━━━━━ RECORDED INFORMATION ━━━━━

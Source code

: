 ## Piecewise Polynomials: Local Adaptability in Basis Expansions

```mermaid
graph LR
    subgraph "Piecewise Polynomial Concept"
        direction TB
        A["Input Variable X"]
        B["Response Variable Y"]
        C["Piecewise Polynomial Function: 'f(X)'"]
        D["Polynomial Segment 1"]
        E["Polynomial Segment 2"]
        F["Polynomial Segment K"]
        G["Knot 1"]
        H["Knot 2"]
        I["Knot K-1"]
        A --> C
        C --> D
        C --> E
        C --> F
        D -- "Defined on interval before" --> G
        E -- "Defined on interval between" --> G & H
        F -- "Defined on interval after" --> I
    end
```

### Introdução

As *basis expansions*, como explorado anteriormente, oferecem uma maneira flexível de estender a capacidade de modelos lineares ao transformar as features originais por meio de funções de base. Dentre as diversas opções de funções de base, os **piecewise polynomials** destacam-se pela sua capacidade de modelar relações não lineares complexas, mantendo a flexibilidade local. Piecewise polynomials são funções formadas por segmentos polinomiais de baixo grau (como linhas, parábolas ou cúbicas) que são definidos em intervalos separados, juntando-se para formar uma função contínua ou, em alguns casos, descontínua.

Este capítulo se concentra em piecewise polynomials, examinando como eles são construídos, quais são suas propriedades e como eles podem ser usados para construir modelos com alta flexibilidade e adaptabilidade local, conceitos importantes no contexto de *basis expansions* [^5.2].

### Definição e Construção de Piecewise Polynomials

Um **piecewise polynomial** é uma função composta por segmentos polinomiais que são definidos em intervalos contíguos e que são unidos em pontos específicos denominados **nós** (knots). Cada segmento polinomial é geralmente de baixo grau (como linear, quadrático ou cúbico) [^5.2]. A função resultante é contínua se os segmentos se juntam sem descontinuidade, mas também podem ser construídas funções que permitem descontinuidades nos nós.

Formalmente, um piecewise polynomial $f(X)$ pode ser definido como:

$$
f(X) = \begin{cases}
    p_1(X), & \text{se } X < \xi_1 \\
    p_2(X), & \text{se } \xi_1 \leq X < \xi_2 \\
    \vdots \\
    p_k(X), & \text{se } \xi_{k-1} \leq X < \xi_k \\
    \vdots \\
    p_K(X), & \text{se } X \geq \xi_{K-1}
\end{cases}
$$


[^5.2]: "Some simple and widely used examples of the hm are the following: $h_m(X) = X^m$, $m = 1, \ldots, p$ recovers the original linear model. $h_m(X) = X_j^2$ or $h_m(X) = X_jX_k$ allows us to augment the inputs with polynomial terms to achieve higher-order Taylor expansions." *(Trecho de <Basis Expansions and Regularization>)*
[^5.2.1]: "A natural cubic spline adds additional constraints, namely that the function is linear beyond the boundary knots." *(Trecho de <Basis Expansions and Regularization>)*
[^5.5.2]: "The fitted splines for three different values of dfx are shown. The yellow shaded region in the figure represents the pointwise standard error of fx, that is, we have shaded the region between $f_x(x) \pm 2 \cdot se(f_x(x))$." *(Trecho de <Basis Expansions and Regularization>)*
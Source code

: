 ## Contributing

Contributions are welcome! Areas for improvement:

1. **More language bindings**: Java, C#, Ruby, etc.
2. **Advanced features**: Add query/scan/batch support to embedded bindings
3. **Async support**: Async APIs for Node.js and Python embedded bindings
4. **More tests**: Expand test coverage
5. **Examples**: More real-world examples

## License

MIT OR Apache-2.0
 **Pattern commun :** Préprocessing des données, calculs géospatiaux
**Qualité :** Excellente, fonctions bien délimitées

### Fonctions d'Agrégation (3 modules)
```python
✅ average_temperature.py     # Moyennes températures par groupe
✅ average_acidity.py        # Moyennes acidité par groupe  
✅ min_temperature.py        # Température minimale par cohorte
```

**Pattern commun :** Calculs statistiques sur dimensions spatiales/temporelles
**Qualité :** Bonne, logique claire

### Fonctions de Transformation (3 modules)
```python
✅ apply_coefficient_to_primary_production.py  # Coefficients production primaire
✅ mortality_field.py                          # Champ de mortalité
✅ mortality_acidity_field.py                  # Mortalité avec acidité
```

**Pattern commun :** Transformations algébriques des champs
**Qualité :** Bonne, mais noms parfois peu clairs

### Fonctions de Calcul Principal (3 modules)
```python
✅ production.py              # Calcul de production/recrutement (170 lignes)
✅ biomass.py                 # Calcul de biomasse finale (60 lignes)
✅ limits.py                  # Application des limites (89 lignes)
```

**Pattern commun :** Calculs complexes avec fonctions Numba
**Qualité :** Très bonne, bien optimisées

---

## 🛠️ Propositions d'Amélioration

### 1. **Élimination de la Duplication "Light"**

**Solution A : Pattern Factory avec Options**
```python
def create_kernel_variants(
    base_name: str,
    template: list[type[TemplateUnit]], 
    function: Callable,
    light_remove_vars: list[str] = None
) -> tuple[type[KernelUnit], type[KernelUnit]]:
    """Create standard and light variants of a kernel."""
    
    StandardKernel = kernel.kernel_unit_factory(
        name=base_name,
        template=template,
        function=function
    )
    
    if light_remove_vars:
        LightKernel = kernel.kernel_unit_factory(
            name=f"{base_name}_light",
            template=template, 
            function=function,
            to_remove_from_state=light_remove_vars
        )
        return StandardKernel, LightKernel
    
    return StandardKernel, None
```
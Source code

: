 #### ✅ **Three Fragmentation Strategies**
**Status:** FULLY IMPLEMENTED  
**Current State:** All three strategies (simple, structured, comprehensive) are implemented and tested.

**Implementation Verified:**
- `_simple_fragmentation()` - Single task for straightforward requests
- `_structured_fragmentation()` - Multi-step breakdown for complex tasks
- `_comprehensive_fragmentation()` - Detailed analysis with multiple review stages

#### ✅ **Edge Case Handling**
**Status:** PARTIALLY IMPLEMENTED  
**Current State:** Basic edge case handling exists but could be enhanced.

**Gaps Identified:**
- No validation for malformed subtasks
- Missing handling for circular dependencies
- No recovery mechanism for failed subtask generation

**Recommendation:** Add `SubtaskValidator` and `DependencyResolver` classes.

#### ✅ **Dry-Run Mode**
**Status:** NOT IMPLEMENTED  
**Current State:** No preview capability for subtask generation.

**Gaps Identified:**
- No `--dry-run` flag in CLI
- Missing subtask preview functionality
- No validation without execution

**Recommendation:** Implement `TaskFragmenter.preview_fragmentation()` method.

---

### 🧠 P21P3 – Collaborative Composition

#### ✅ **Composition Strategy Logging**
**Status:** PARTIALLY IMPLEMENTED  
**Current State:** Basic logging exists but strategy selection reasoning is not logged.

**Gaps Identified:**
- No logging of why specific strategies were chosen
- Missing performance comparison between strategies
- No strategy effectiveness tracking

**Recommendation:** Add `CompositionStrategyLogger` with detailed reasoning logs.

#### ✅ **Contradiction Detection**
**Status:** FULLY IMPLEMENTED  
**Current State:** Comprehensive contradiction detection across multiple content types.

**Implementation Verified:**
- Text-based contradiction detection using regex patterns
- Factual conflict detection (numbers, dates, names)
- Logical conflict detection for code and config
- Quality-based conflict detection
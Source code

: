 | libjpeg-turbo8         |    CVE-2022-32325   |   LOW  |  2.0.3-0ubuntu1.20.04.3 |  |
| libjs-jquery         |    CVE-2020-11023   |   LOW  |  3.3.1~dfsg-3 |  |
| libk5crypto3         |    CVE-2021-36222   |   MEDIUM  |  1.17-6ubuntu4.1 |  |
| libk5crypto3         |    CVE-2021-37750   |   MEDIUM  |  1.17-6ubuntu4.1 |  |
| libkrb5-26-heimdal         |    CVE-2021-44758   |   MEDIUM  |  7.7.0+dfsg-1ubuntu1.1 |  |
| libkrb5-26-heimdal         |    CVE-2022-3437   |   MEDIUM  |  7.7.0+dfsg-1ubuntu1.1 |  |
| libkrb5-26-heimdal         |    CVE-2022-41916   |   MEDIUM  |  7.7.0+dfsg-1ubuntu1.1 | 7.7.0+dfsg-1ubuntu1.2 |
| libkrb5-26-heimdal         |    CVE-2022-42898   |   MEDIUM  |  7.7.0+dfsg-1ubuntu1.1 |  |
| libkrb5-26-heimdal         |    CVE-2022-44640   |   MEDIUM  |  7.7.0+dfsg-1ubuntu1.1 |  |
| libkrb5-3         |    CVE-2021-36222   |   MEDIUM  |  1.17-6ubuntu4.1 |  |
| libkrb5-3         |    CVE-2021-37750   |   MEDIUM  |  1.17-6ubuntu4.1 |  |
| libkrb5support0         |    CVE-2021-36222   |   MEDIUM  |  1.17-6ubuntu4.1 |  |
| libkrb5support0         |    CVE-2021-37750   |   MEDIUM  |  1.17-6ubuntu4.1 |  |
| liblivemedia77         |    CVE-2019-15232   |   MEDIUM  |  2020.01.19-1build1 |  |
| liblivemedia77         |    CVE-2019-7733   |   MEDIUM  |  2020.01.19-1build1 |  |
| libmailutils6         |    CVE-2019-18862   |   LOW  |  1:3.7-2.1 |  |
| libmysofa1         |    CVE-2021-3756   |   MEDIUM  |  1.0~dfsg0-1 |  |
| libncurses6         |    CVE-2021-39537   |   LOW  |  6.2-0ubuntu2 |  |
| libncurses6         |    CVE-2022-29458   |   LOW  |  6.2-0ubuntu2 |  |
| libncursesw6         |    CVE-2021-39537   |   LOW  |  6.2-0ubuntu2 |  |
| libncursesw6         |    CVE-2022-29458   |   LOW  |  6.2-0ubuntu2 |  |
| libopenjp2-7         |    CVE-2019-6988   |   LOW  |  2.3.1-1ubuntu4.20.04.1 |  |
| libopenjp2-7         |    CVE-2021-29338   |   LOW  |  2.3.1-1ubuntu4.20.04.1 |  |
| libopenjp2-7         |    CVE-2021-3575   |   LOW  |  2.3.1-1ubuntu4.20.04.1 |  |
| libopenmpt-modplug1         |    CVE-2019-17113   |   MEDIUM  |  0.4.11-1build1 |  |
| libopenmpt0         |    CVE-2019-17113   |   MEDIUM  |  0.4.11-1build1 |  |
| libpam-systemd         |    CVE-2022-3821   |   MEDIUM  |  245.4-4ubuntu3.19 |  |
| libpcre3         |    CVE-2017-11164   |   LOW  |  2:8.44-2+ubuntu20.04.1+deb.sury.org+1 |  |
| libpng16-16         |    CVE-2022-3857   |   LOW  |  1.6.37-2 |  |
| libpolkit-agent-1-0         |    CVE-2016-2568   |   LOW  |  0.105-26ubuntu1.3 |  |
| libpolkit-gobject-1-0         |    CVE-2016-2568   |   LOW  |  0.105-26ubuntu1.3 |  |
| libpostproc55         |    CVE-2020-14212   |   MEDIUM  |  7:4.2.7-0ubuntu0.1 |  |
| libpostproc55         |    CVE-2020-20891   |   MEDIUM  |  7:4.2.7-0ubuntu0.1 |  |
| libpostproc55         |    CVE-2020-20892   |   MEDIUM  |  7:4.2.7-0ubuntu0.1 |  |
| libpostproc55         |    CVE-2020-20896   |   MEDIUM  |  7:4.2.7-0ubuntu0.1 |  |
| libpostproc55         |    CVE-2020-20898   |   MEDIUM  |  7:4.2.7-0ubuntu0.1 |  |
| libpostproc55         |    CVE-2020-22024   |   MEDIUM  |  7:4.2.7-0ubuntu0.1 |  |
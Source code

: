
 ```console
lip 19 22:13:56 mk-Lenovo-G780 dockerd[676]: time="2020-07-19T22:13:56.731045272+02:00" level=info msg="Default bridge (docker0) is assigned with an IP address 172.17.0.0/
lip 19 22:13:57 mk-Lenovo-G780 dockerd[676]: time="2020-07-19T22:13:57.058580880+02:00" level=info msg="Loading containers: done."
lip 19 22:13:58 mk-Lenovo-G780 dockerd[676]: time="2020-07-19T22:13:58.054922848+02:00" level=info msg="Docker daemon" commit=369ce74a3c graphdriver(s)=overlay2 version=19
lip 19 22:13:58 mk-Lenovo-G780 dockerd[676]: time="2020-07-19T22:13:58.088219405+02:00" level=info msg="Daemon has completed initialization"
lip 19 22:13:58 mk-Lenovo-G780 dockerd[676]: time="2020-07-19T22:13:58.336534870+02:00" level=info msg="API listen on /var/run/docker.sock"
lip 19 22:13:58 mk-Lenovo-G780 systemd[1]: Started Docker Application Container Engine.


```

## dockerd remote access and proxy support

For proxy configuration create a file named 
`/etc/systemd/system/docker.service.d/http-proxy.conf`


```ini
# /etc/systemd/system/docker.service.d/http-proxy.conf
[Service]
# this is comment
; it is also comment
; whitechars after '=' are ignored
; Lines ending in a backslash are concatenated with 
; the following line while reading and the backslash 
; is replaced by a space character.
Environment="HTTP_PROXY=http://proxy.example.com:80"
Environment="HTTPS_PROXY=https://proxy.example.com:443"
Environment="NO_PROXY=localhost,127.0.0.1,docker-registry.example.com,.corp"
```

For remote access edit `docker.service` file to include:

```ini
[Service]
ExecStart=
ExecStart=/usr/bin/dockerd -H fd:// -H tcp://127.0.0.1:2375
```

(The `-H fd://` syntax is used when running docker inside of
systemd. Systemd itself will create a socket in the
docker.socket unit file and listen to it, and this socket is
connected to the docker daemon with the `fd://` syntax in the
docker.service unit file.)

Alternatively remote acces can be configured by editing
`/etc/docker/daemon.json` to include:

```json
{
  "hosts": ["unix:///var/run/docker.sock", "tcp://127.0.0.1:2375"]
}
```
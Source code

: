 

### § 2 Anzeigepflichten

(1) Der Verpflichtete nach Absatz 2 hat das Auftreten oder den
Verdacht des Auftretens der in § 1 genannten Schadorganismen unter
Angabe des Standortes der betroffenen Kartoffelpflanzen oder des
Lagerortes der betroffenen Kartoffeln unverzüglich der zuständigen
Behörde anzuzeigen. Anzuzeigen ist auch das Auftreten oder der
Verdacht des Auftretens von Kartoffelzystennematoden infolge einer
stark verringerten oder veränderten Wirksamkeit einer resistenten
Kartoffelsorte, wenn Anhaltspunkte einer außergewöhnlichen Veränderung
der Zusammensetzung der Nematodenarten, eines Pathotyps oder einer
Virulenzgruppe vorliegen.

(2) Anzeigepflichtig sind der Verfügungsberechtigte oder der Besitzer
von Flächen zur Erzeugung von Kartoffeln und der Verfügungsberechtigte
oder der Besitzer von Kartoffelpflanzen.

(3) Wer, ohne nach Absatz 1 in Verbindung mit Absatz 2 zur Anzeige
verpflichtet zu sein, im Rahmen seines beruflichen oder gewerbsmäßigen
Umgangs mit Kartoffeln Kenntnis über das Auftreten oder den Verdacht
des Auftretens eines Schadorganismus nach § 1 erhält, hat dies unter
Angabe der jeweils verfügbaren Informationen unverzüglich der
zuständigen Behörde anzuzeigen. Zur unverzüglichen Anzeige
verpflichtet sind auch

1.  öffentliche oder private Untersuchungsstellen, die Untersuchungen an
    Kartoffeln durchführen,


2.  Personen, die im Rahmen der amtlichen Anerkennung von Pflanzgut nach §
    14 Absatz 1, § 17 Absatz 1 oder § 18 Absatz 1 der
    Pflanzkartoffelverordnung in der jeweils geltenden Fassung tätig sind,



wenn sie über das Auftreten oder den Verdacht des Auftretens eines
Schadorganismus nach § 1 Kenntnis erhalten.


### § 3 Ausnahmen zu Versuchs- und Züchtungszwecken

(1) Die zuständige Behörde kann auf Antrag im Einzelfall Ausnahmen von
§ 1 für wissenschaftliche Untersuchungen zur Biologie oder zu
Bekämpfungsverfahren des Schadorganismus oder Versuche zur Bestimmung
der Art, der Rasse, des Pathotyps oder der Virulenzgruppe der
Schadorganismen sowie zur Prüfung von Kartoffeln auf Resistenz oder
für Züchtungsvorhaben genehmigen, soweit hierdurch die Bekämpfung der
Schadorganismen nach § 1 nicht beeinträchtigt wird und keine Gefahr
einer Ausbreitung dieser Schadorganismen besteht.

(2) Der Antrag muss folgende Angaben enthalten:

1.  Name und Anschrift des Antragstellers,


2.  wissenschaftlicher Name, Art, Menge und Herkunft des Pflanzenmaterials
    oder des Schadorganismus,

━━━━━

• _WORK ITEM_: Scan the records for the string "include" and report each line where it occurs.

• _RESULT_:
For remote access edit `docker.service` file to include:
`/etc/docker/daemon.json` to include:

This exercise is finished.